> Work required: If a line includes "DecValTok", copy it out of the entries.

Items from a data source:
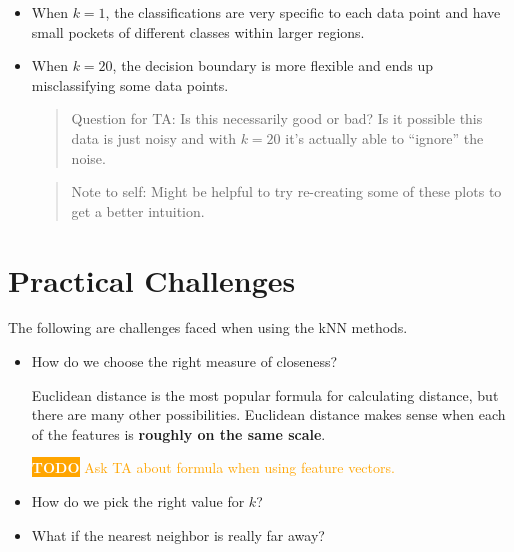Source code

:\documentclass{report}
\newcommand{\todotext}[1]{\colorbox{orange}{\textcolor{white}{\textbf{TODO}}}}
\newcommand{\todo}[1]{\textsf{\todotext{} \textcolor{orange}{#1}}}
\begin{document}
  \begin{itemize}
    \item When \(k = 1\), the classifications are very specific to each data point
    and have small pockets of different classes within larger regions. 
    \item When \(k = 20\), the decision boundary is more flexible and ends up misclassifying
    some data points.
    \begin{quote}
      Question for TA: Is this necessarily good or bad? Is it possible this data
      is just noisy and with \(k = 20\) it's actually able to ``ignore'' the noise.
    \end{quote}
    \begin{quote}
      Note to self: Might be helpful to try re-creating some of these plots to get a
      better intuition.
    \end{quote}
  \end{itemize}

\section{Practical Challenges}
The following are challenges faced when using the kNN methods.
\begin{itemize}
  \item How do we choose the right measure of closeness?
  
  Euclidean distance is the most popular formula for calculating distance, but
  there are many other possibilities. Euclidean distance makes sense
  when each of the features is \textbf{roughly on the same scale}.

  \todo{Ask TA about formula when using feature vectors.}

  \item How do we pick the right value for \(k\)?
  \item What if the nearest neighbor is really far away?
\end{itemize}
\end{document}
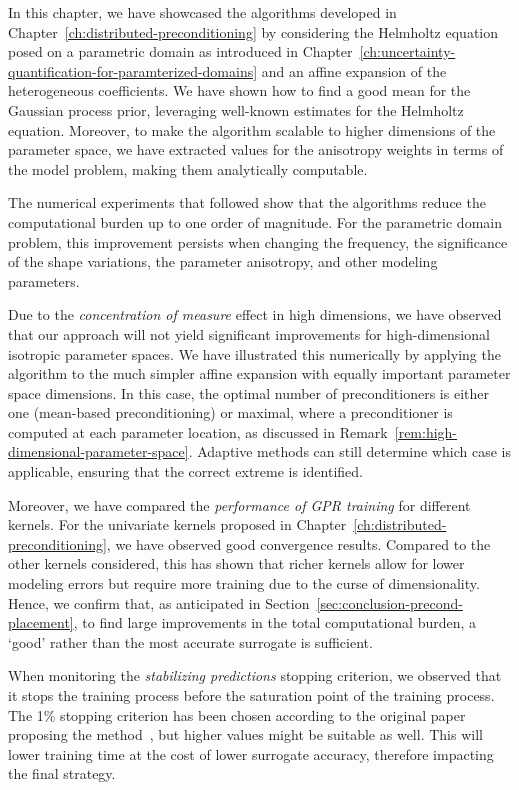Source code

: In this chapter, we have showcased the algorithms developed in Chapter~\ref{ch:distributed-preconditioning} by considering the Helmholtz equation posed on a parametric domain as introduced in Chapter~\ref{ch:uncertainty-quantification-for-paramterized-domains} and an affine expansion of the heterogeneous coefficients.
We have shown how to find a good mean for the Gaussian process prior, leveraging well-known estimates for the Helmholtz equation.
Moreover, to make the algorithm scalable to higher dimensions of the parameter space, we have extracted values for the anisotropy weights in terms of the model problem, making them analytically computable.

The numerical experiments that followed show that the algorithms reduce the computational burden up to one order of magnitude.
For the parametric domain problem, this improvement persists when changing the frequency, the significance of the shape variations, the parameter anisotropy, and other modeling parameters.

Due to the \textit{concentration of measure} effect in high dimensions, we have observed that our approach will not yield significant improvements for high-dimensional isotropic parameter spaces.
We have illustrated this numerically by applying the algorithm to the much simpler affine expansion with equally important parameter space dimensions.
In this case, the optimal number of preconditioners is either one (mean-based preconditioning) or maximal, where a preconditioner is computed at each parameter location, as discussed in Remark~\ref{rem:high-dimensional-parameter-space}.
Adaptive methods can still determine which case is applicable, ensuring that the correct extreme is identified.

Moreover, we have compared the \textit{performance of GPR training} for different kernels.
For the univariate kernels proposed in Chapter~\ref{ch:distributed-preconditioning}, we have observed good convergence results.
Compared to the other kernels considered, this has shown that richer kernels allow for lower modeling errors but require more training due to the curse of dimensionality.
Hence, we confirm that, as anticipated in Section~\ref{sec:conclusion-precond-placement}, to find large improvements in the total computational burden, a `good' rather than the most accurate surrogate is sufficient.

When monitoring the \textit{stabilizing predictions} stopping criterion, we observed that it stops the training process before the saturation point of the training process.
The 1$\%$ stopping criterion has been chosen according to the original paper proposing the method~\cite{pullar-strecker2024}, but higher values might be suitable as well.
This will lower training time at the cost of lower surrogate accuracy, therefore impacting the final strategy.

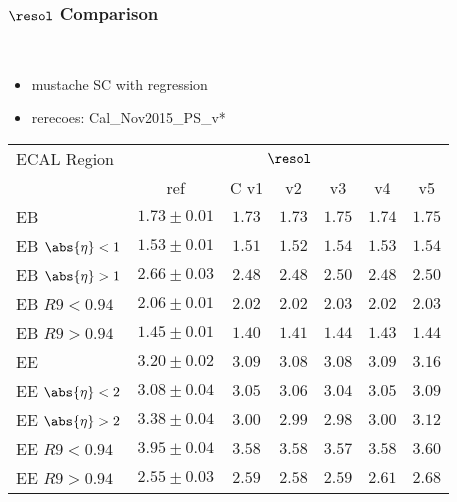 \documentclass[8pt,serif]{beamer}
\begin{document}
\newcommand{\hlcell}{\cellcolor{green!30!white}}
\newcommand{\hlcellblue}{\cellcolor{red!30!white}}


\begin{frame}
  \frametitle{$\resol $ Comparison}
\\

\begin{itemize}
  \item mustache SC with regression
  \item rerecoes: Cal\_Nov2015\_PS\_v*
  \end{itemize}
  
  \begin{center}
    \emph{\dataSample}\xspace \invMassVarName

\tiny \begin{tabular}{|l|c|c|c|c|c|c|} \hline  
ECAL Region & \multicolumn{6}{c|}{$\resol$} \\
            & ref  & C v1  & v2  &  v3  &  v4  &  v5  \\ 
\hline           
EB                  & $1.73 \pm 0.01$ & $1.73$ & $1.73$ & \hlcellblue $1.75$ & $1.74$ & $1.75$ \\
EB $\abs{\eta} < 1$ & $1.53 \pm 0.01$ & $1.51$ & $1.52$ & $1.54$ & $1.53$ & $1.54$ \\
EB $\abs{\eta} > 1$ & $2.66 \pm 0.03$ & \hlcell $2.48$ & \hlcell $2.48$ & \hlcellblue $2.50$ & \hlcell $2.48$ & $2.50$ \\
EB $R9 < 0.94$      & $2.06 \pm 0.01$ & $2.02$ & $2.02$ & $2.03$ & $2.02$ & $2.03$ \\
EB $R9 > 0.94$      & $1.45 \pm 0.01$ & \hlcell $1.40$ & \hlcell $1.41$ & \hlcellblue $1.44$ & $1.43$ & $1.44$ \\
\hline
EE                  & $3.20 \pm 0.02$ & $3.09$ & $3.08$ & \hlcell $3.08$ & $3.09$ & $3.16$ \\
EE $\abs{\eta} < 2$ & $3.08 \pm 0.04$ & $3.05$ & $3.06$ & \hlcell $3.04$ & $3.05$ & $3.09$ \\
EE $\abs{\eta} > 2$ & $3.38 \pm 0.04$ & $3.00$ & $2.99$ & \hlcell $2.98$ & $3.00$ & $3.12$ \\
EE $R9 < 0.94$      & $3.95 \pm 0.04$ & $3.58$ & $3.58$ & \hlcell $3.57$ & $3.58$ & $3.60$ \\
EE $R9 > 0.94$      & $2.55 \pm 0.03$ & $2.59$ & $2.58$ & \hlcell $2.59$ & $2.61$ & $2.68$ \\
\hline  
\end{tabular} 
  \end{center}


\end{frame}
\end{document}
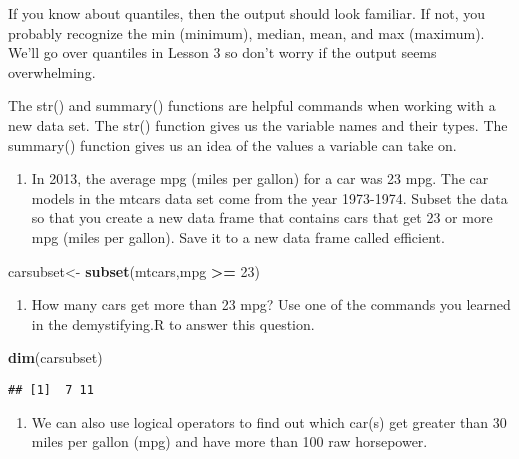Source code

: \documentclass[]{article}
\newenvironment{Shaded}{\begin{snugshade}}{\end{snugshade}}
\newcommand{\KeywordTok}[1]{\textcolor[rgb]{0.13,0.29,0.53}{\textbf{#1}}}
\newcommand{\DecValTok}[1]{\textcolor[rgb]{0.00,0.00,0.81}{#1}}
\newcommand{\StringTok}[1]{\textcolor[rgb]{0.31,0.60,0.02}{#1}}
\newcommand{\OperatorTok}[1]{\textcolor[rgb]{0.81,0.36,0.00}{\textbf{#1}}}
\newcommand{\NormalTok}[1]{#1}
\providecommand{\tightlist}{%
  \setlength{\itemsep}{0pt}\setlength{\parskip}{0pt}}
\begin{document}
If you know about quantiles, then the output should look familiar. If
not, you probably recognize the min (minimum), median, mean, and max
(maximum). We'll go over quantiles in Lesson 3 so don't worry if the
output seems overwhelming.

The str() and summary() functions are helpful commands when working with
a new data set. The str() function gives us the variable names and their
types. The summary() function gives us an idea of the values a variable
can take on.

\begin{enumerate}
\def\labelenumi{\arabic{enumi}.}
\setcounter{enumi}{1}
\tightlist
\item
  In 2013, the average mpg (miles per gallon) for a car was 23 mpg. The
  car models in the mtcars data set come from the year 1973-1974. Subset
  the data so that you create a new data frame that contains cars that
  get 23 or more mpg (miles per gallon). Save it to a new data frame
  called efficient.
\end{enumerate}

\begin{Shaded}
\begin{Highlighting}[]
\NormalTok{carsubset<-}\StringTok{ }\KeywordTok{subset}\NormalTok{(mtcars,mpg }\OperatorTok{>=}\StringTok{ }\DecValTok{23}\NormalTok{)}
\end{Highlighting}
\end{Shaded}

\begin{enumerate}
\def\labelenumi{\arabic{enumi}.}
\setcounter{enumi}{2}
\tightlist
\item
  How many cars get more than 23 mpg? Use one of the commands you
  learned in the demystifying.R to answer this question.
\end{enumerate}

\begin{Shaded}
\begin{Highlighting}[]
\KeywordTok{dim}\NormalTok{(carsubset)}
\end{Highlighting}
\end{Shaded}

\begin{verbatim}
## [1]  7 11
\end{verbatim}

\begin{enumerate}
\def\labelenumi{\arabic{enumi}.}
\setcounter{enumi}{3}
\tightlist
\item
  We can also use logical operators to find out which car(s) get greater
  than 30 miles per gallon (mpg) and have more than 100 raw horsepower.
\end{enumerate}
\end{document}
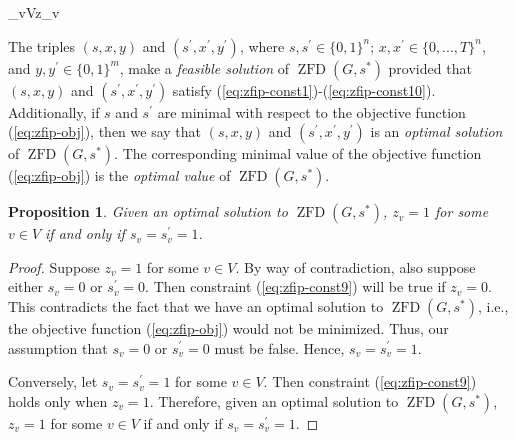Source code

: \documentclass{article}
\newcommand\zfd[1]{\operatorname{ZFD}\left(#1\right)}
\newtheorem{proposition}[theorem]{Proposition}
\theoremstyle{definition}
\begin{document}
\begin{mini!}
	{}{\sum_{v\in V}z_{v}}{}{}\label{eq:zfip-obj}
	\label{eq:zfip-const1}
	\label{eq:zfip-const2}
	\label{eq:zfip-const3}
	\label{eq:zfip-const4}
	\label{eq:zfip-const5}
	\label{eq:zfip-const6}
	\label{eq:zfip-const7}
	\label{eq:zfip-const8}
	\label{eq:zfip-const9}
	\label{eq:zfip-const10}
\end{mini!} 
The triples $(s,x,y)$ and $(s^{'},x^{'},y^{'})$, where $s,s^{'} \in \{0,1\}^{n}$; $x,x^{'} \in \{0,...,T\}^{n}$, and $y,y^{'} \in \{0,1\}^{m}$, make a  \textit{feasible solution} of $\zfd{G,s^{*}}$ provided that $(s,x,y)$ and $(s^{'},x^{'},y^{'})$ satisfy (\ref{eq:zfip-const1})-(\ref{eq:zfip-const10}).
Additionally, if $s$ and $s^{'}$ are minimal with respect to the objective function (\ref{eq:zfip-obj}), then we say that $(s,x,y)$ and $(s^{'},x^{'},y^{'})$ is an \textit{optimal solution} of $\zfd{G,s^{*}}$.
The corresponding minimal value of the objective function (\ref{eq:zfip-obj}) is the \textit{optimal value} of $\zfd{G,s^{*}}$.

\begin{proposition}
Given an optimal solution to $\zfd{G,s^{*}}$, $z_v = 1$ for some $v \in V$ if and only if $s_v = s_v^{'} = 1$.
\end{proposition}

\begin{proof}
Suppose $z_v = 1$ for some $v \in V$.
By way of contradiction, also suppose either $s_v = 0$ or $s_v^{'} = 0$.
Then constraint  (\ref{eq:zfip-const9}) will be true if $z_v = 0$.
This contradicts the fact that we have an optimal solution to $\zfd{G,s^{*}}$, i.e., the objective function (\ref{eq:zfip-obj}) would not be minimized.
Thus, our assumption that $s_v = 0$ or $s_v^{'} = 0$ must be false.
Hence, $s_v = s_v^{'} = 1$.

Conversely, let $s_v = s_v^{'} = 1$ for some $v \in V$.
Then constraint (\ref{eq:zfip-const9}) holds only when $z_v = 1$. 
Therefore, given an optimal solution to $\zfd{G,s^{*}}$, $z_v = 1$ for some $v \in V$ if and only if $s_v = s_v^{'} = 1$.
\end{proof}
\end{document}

> Response:
\newcommand{\DecValTok}[1]{\textcolor[rgb]{0.00,0.00,0.81}{#1}}
\NormalTok{carsubset<-}\StringTok{ }\KeywordTok{subset}\NormalTok{(mtcars,mpg }\OperatorTok{>=}\StringTok{ }\DecValTok{23}\NormalTok{)}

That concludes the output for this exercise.